Here in the Philippines, for example, 73 million of 108.8 million Filipinos are internet users. While this places us in the top 20 globally in terms of internet penetration, this still means that 33% of Filipinos are not online and hence fall out of the reach of the BSP’s digital financial inclusion efforts.

Given the hard cap on digital financial inclusion set by access to the internet, bridging the country's digital divide is essential to an inclusive new normal. 

On the upside, it seems that expanding access to the internet is a top priority of the Philippines' telecommunications sector. 

According to IMD World Digital Competitiveness Ranking 2020, the Philippines ranked in the top 10 globally in telco investments. The coverage of 4G has also improved and now stands at 83.3% according to OpenSignal. Fixed Broadband speed has also improved to 25.34 Mbps, according to Ookla. 

In terms of cost, prepaid mobile internet access is now one of the most affordable at P11.25 per gigabyte versus Thailand (with a comparable price of P190.59), Singapore (P35.60), Indonesia (P32.76) and Malaysia (P4.86). These improvements mean that more and more Filipinos are gaining access to the internet and online tools and services.

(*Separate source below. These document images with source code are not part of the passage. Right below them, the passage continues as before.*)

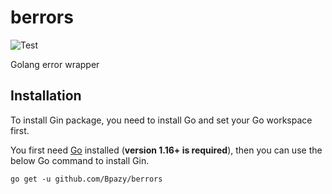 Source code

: # berrors
![Test](https://github.com/Bpazy/berrors/workflows/Test/badge.svg)

Golang error wrapper

## Installation
To install Gin package, you need to install Go and set your Go workspace first.

You first need [Go](https://go.dev/) installed (**version 1.16+ is required**), then you can use the below Go command to install Gin.
```
go get -u github.com/Bpazy/berrors
```
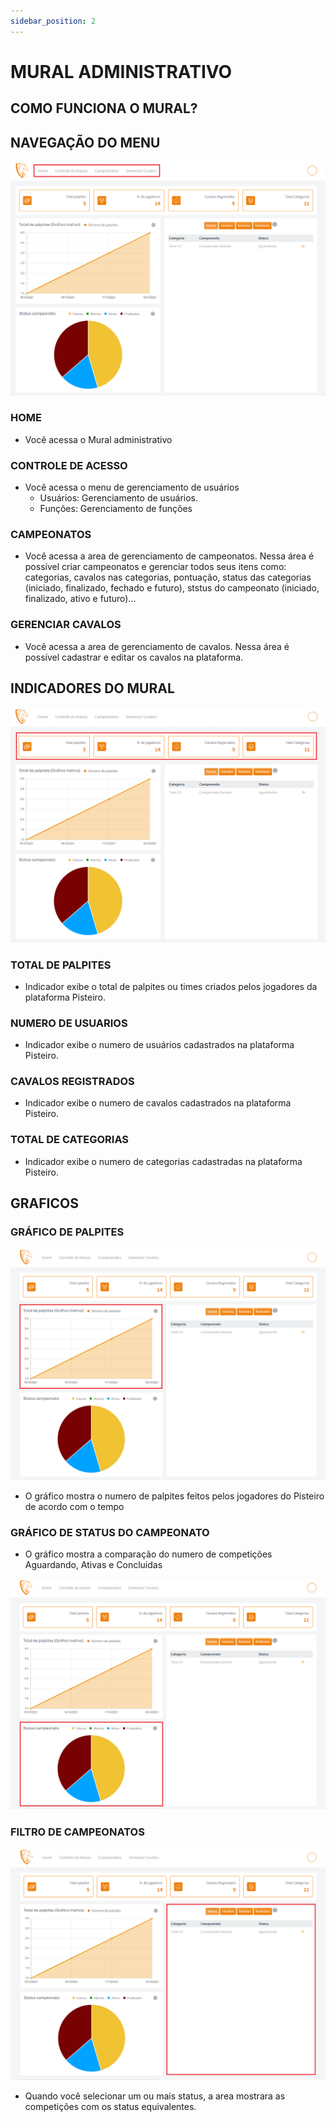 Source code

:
 ```yaml
---
sidebar_position: 2
---
```


# MURAL ADMINISTRATIVO

## COMO FUNCIONA O MURAL?

## NAVEGAÇÃO DO MENU

![Mural](/img/backoffice/mural1.png)

### HOME

- Você acessa o Mural administrativo

### CONTROLE DE ACESSO

- Você acessa o menu de gerenciamento de usuários
    - Usuários: Gerenciamento de usuários.
    - Funções: Gerenciamento de funções

### CAMPEONATOS

- Você acessa a area de gerenciamento de campeonatos. Nessa área é possível criar campeonatos e gerenciar todos seus itens como: categorias, cavalos nas categorias, pontuação, status das categorias (iniciado, finalizado, fechado e futuro), ststus do campeonato (iniciado, finalizado, ativo e futuro)...

### GERENCIAR CAVALOS

- Você acessa a area de gerenciamento de cavalos. Nessa área é possível cadastrar e editar os cavalos na plataforma.


## INDICADORES DO MURAL

![Mural](/img/backoffice/mural2.png)

### TOTAL DE PALPITES

- Indicador exibe o total de palpites ou times criados pelos jogadores da plataforma Pisteiro.

### NUMERO DE USUARIOS

- Indicador exibe o numero de usuários cadastrados na plataforma Pisteiro.

### CAVALOS REGISTRADOS

- Indicador exibe o numero de cavalos cadastrados na plataforma Pisteiro.

### TOTAL DE CATEGORIAS

- Indicador exibe o numero de categorias cadastradas na plataforma Pisteiro.

## GRAFICOS

### GRÁFICO DE PALPITES

![Mural](/img/backoffice/mural3.png)

- O gráfico mostra o numero de palpites feitos pelos jogadores do Pisteiro de acordo com o tempo

### GRÁFICO DE STATUS DO CAMPEONATO

- O gráfico mostra a comparação do numero de competições Aguardando, Ativas e Concluidas

![Mural](/img/backoffice/mural4.png)

### FILTRO DE CAMPEONATOS

![Mural](/img/backoffice/mural5.png)

- Quando você selecionar um ou mais status, a area mostrara as competições com os status equivalentes.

Indeed, the pandemic has made e-commerce, digital banking and digital payments the new normal for many. The BSP and World Bank have pointed to them as key contributors to the country's economic recovery. However, while the benefits of Fintech are clear, the reach of its benefits are limited by access to the internet. 

Realizing the full potential of Fintech in the Philippines is by no means an easy task and will require the joint efforts of government and industry to move the needle forward. 

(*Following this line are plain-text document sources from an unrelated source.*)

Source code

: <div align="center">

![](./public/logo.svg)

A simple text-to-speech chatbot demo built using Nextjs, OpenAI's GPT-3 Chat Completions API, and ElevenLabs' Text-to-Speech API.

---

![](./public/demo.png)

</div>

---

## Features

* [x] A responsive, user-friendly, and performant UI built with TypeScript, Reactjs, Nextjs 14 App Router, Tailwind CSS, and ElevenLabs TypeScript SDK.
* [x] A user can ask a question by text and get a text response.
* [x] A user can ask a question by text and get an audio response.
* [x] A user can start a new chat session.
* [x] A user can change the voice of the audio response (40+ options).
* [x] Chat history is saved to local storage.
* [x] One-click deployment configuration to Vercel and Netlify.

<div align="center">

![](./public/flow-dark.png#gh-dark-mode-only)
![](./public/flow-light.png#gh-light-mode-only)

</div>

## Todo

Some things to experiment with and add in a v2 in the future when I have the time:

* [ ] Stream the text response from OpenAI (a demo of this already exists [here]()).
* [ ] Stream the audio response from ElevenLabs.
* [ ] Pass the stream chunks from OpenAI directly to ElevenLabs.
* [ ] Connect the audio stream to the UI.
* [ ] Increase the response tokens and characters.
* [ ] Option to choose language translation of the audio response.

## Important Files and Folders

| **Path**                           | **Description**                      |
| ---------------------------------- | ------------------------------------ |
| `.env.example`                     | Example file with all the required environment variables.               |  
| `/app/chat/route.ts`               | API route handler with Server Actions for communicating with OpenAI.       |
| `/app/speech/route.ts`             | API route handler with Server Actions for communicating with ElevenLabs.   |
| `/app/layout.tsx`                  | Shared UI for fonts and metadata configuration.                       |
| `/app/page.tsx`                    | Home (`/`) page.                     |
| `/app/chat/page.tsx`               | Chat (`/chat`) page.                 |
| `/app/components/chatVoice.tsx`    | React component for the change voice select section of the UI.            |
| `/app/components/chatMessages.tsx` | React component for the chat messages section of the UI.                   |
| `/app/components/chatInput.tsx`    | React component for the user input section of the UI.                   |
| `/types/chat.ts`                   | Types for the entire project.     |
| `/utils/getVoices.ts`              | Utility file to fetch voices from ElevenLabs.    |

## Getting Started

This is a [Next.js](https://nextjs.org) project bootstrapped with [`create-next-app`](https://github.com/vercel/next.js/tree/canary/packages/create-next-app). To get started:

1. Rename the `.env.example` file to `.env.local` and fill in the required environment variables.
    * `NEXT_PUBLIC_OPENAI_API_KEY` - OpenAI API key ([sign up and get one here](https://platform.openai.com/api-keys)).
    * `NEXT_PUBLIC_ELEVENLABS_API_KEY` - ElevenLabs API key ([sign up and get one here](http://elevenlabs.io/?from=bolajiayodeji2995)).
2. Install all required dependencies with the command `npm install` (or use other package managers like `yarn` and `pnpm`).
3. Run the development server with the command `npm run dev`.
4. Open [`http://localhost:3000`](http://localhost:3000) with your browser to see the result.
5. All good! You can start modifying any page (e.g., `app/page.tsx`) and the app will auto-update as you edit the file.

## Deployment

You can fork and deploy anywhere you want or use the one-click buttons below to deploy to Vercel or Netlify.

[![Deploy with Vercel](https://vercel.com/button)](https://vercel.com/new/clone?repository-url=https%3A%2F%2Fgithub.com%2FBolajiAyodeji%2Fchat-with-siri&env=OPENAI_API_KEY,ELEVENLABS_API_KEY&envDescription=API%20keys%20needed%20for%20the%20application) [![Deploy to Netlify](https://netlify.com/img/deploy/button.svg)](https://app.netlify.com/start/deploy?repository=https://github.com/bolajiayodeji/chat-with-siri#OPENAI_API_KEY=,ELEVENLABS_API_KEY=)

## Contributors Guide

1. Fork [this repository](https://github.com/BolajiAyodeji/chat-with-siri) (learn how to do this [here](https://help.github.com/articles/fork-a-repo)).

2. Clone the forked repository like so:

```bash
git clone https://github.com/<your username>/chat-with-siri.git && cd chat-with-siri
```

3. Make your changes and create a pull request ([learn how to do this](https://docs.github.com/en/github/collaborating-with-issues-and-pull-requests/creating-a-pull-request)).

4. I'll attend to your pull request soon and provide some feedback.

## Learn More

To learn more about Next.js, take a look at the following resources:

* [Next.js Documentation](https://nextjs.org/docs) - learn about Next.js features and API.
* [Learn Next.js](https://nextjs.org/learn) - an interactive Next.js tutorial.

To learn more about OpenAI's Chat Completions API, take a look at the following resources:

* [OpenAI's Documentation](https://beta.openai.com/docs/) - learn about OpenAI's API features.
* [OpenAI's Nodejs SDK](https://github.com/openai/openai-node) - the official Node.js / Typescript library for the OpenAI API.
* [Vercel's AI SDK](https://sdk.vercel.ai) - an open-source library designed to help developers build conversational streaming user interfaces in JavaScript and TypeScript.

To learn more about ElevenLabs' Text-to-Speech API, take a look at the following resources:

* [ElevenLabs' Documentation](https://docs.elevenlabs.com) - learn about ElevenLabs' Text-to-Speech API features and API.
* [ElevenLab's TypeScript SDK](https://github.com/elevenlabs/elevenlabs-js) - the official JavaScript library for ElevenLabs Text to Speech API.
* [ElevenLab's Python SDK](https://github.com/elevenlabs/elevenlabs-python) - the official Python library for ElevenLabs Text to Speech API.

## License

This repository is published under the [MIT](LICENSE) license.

Financial institutions must continue adopting emerging technologies such as machine learning and cloud computing to improve their services and adapt to their customers' changing needs in the new normal. On the other hand, the BSP must continue its push for digital financial inclusion and create a policy ecosystem that encourages innovation.

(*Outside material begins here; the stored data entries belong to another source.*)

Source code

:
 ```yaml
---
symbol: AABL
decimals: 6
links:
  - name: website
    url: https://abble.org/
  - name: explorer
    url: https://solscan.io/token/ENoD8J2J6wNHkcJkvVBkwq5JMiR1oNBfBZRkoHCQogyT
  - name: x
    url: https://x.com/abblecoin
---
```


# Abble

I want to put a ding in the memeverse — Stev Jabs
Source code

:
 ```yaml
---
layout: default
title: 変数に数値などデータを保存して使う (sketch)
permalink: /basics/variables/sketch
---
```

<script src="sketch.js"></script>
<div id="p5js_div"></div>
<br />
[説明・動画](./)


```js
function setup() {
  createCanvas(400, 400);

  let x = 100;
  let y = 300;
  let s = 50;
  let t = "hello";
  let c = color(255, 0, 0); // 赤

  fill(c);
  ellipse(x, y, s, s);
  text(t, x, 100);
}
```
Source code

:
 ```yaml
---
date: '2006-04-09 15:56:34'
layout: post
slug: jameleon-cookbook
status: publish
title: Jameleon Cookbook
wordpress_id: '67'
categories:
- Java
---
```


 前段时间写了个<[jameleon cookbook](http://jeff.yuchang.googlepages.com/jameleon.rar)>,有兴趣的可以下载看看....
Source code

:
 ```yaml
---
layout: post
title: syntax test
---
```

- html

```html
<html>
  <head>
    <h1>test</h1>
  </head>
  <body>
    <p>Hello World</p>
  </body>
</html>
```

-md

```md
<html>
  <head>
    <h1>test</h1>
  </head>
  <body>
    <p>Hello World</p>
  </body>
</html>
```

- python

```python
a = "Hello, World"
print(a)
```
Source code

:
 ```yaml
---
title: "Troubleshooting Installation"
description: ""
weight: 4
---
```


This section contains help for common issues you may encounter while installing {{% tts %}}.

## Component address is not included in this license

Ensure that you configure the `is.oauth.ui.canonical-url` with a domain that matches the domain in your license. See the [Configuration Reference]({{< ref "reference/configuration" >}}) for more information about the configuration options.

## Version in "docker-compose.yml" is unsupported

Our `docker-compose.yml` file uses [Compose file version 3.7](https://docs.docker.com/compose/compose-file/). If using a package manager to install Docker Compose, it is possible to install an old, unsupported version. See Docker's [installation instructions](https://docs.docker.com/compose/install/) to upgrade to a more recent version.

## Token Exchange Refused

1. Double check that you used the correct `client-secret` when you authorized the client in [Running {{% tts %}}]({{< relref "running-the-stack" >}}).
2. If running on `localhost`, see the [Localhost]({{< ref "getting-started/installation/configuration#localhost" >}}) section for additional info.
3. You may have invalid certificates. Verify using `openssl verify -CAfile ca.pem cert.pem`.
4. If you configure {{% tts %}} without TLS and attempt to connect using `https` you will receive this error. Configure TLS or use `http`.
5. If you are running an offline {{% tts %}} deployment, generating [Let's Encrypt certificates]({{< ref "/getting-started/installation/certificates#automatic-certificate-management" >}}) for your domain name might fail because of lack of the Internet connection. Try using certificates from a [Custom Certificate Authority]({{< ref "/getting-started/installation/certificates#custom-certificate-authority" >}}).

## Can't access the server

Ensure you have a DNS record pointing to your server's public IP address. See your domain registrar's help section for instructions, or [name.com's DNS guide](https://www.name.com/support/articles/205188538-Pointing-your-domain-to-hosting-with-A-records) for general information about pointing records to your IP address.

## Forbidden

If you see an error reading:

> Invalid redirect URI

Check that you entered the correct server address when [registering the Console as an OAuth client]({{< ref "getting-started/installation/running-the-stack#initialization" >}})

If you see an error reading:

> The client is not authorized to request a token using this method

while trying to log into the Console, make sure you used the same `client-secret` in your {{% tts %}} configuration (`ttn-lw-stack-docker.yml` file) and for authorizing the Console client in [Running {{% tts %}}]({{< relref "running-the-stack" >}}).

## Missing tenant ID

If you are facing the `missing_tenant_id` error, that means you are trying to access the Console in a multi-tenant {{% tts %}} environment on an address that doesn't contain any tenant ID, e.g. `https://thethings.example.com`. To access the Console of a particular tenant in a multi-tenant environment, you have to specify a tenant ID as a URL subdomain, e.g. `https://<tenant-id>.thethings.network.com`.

The telecommunication sector must also continue doing its part by improving and expanding its networks to keep up with the growing demand for reliable internet services. Meanwhile, regulatory agencies and local government units involved in the notoriously cumbersome permitting process for telecommunications towers should continue to ensure permits are fast-tracked to avoid delays in improving internet services. 

Lastly, the government must recognize the significance of internet access to all Filipinos and begin investing in digital infrastructure in areas underserved by existing providers. 

Fintech may be the future, but there is a hard cap on the potential of digital financial inclusion and bridging the digital divide is the only way to lift it.


Paco Pangalangan is executive director of think tank Stratbase ADR Institute.